Saved entries:
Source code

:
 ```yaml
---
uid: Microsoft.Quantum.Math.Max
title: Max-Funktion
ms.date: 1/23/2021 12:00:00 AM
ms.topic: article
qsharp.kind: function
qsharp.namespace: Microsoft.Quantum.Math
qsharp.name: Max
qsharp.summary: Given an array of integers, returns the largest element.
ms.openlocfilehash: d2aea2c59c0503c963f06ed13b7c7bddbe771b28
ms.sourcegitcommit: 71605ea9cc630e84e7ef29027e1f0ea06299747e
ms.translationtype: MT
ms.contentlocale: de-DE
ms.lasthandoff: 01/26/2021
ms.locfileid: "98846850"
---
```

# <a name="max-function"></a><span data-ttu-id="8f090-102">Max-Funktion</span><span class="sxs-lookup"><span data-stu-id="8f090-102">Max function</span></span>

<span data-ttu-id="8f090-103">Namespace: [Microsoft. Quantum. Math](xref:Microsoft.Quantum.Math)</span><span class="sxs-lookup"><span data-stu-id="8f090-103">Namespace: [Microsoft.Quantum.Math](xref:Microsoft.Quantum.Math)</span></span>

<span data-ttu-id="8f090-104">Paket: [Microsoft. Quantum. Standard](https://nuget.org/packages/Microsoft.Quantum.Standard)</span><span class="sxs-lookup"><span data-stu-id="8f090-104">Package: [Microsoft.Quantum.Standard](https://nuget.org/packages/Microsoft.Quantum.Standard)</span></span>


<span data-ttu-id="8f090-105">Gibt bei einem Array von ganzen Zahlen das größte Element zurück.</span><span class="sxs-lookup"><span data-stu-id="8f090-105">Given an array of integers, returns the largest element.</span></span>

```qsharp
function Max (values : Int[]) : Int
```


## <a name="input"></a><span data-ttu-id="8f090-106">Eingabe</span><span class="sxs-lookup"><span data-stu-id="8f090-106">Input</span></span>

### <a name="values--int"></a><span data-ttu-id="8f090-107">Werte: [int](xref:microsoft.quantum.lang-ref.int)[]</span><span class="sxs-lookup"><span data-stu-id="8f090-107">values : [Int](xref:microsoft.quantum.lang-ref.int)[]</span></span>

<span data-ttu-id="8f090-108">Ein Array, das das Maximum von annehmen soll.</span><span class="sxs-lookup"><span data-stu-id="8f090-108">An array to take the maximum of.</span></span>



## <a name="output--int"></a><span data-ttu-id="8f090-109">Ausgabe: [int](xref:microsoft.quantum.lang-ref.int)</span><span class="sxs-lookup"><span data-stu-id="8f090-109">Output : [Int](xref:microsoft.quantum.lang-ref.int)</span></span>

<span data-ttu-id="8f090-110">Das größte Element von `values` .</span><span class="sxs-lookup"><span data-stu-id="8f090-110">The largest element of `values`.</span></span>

TASK TO COMPLETE: The required output is a copy of each line in the records where the string "Given" occurs.

RESULT:
qsharp.summary: Given an array of integers, returns the largest element.
<span data-ttu-id="8f090-105">Gibt bei einem Array von ganzen Zahlen das größte Element zurück.</span><span class="sxs-lookup"><span data-stu-id="8f090-105">Given an array of integers, returns the largest element.</span></span>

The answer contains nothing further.